WHAT IS BEING ASKED ▸ Give the data below again exactly as it stands. Omit the pictures.

INPUT ▸
________________
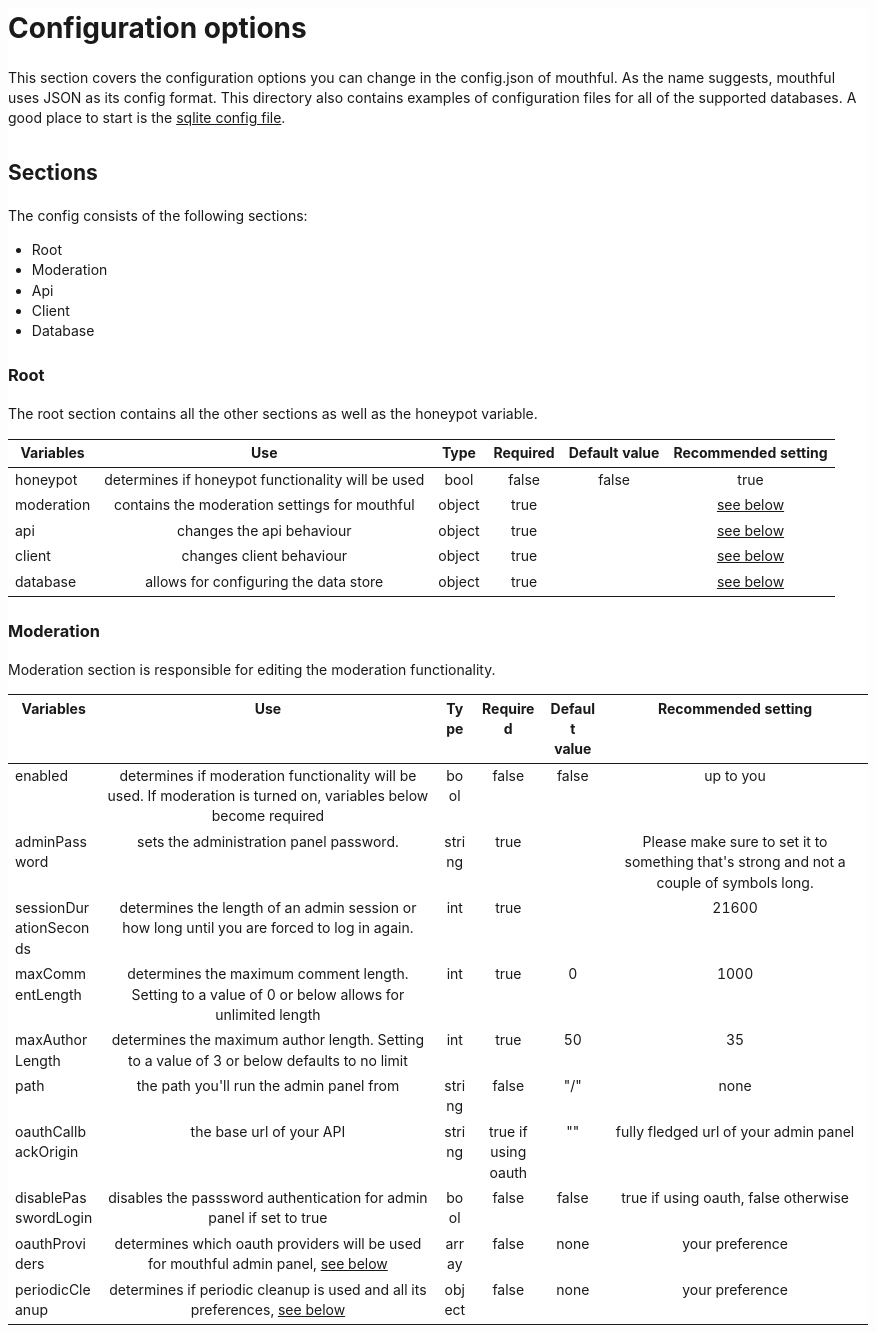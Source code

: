 # Configuration options

This section covers the configuration options you can change in the config.json of mouthful. As the name suggests, mouthful uses JSON as its config format. This directory also contains examples of configuration files for all of the supported databases. A good place to start is the [sqlite config file](./sqlite/config.json).

## Sections

The config consists of the following sections: 

* Root
* Moderation
* Api
* Client
* Database

### Root

The root section contains all the other sections as well as the honeypot variable.

| Variables     | Use           | Type | Required  | Default value | Recommended setting |
| ------------- |:-------------:| :---:| :-------: |  :----------: |  :----------------: |
| honeypot     | determines if honeypot functionality will be used | bool | false | false | true |
| moderation     | contains the moderation settings for mouthful  | object | true |  | [see below](#Moderation) |
| api     | changes the api behaviour | object | true |  | [see below](#Api) |
| client     | changes client behaviour | object | true |  | [see below](#Client) |
| database     | allows for configuring the data store | object | true |  |  [see below](#Database)|


### Moderation

Moderation section is responsible for editing the moderation functionality.

| Variables     | Use           | Type | Required  | Default value | Recommended setting |
| ------------- |:-------------:| :---:| :-------: |  :----------: |  :----------------: |
| enabled     | determines if moderation functionality will be used. If moderation is turned on, variables below become required | bool | false | false | up to you |
| adminPassword     | sets the administration panel password. | string | true |  |  Please make sure to set it to something that's strong and not a couple of symbols long. |
| sessionDurationSeconds     | determines the length of an admin session or how long until you are forced to log in again. | int | true |  | 21600 |
| maxCommentLength     | determines the maximum comment length. Setting to a value of 0 or below allows for unlimited length | int | true | 0 | 1000 |
| maxAuthorLength     | determines the maximum author length. Setting to a value of 3 or below defaults to no limit | int | true | 50 | 35 |
| path     | the path you'll run the admin panel from | string | false | "/" | none |
| oauthCallbackOrigin | the base url of your API | string | true if using oauth | "" | fully fledged url of your admin panel |
| disablePasswordLogin | disables the passsword authentication for admin panel if set to true | bool | false | false | true if using oauth, false otherwise | 
| oauthProviders | determines which oauth providers will be used for mouthful admin panel, [see below](#oauth-providers)| array | false | none | your preference |
| periodicCleanup | determines if periodic cleanup is used and all its preferences, [see below](#periodic-cleanup)| object | false | none | your preference |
________________
WRITTEN RESPONSE ▸
Source code

: # Configuration options

This section covers the configuration options you can change in the config.json of mouthful. As the name suggests, mouthful uses JSON as its config format. This directory also contains examples of configuration files for all of the supported databases. A good place to start is the [sqlite config file](./sqlite/config.json).

## Sections

The config consists of the following sections: 

* Root
* Moderation
* Api
* Client
* Database

### Root

The root section contains all the other sections as well as the honeypot variable.

| Variables     | Use           | Type | Required  | Default value | Recommended setting |
| ------------- |:-------------:| :---:| :-------: |  :----------: |  :----------------: |
| honeypot     | determines if honeypot functionality will be used | bool | false | false | true |
| moderation     | contains the moderation settings for mouthful  | object | true |  | [see below](#Moderation) |
| api     | changes the api behaviour | object | true |  | [see below](#Api) |
| client     | changes client behaviour | object | true |  | [see below](#Client) |
| database     | allows for configuring the data store | object | true |  |  [see below](#Database)|


### Moderation

Moderation section is responsible for editing the moderation functionality.

| Variables     | Use           | Type | Required  | Default value | Recommended setting |
| ------------- |:-------------:| :---:| :-------: |  :----------: |  :----------------: |
| enabled     | determines if moderation functionality will be used. If moderation is turned on, variables below become required | bool | false | false | up to you |
| adminPassword     | sets the administration panel password. | string | true |  |  Please make sure to set it to something that's strong and not a couple of symbols long. |
| sessionDurationSeconds     | determines the length of an admin session or how long until you are forced to log in again. | int | true |  | 21600 |
| maxCommentLength     | determines the maximum comment length. Setting to a value of 0 or below allows for unlimited length | int | true | 0 | 1000 |
| maxAuthorLength     | determines the maximum author length. Setting to a value of 3 or below defaults to no limit | int | true | 50 | 35 |
| path     | the path you'll run the admin panel from | string | false | "/" | none |
| oauthCallbackOrigin | the base url of your API | string | true if using oauth | "" | fully fledged url of your admin panel |
| disablePasswordLogin | disables the passsword authentication for admin panel if set to true | bool | false | false | true if using oauth, false otherwise | 
| oauthProviders | determines which oauth providers will be used for mouthful admin panel, [see below](#oauth-providers)| array | false | none | your preference |
| periodicCleanup | determines if periodic cleanup is used and all its preferences, [see below](#periodic-cleanup)| object | false | none | your preference |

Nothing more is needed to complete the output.